| Instructions for the task |
Which of the lines below mention the word "core"? Pull each one out.

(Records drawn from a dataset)
────────────────

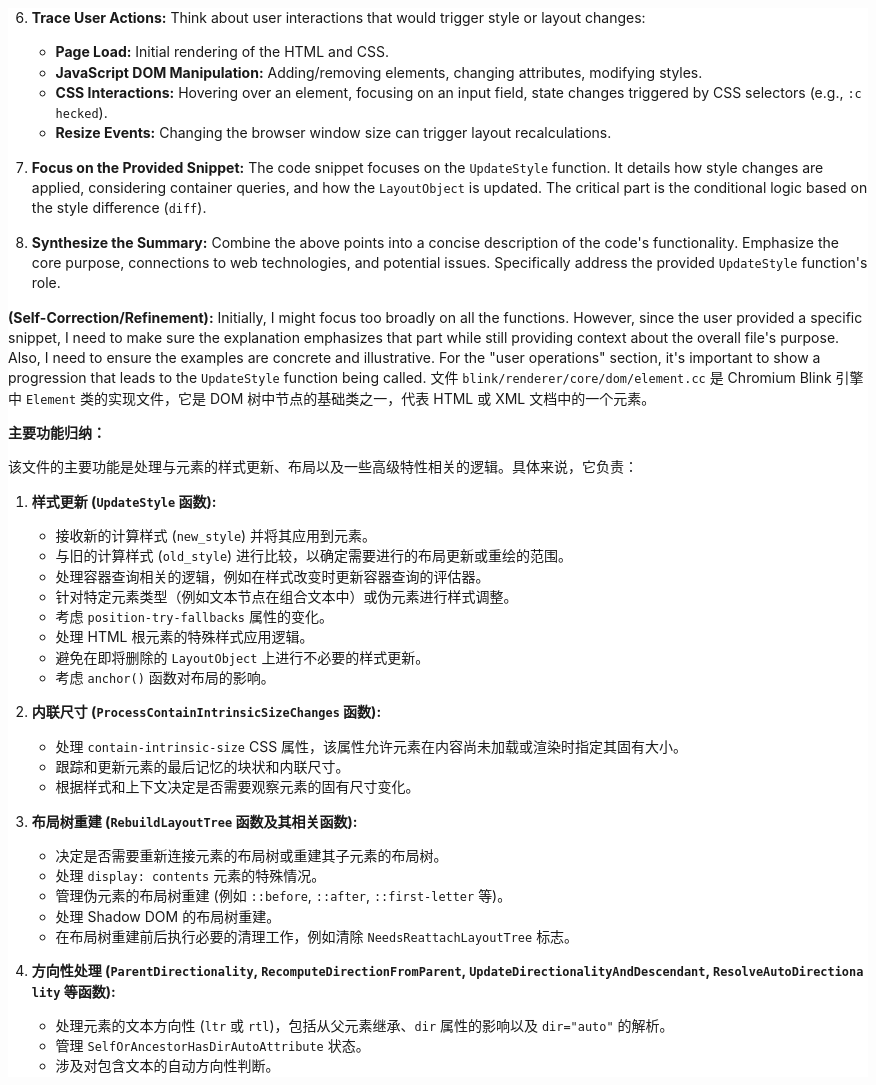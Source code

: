 6. **Trace User Actions:**  Think about user interactions that would trigger style or layout changes:
    * **Page Load:** Initial rendering of the HTML and CSS.
    * **JavaScript DOM Manipulation:** Adding/removing elements, changing attributes, modifying styles.
    * **CSS Interactions:** Hovering over an element, focusing on an input field, state changes triggered by CSS selectors (e.g., `:checked`).
    * **Resize Events:** Changing the browser window size can trigger layout recalculations.

7. **Focus on the Provided Snippet:** The code snippet focuses on the `UpdateStyle` function. It details how style changes are applied, considering container queries, and how the `LayoutObject` is updated. The critical part is the conditional logic based on the style difference (`diff`).

8. **Synthesize the Summary:** Combine the above points into a concise description of the code's functionality. Emphasize the core purpose, connections to web technologies, and potential issues. Specifically address the provided `UpdateStyle` function's role.

**(Self-Correction/Refinement):** Initially, I might focus too broadly on all the functions. However, since the user provided a specific snippet, I need to make sure the explanation emphasizes that part while still providing context about the overall file's purpose. Also, I need to ensure the examples are concrete and illustrative. For the "user operations" section, it's important to show a progression that leads to the `UpdateStyle` function being called.
文件 `blink/renderer/core/dom/element.cc` 是 Chromium Blink 引擎中 `Element` 类的实现文件，它是 DOM 树中节点的基础类之一，代表 HTML 或 XML 文档中的一个元素。

**主要功能归纳：**

该文件的主要功能是处理与元素的样式更新、布局以及一些高级特性相关的逻辑。具体来说，它负责：

1. **样式更新 (`UpdateStyle` 函数):**
   - 接收新的计算样式 (`new_style`) 并将其应用到元素。
   - 与旧的计算样式 (`old_style`) 进行比较，以确定需要进行的布局更新或重绘的范围。
   - 处理容器查询相关的逻辑，例如在样式改变时更新容器查询的评估器。
   - 针对特定元素类型（例如文本节点在组合文本中）或伪元素进行样式调整。
   - 考虑 `position-try-fallbacks` 属性的变化。
   - 处理 HTML 根元素的特殊样式应用逻辑。
   - 避免在即将删除的 `LayoutObject` 上进行不必要的样式更新。
   - 考虑 `anchor()` 函数对布局的影响。

2. **内联尺寸 (`ProcessContainIntrinsicSizeChanges` 函数):**
   - 处理 `contain-intrinsic-size` CSS 属性，该属性允许元素在内容尚未加载或渲染时指定其固有大小。
   - 跟踪和更新元素的最后记忆的块状和内联尺寸。
   - 根据样式和上下文决定是否需要观察元素的固有尺寸变化。

3. **布局树重建 (`RebuildLayoutTree` 函数及其相关函数):**
   - 决定是否需要重新连接元素的布局树或重建其子元素的布局树。
   - 处理 `display: contents` 元素的特殊情况。
   - 管理伪元素的布局树重建 (例如 `::before`, `::after`, `::first-letter` 等)。
   - 处理 Shadow DOM 的布局树重建。
   - 在布局树重建前后执行必要的清理工作，例如清除 `NeedsReattachLayoutTree` 标志。

4. **方向性处理 (`ParentDirectionality`, `RecomputeDirectionFromParent`, `UpdateDirectionalityAndDescendant`, `ResolveAutoDirectionality` 等函数):**
   - 处理元素的文本方向性 (`ltr` 或 `rtl`)，包括从父元素继承、`dir` 属性的影响以及 `dir="auto"` 的解析。
   - 管理 `SelfOrAncestorHasDirAutoAttribute` 状态。
   - 涉及对包含文本的自动方向性判断。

────────────────

| Response box |
8. **Synthesize the Summary:** Combine the above points into a concise description of the code's functionality. Emphasize the core purpose, connections to web technologies, and potential issues. Specifically address the provided `UpdateStyle` function's role.
文件 `blink/renderer/core/dom/element.cc` 是 Chromium Blink 引擎中 `Element` 类的实现文件，它是 DOM 树中节点的基础类之一，代表 HTML 或 XML 文档中的一个元素。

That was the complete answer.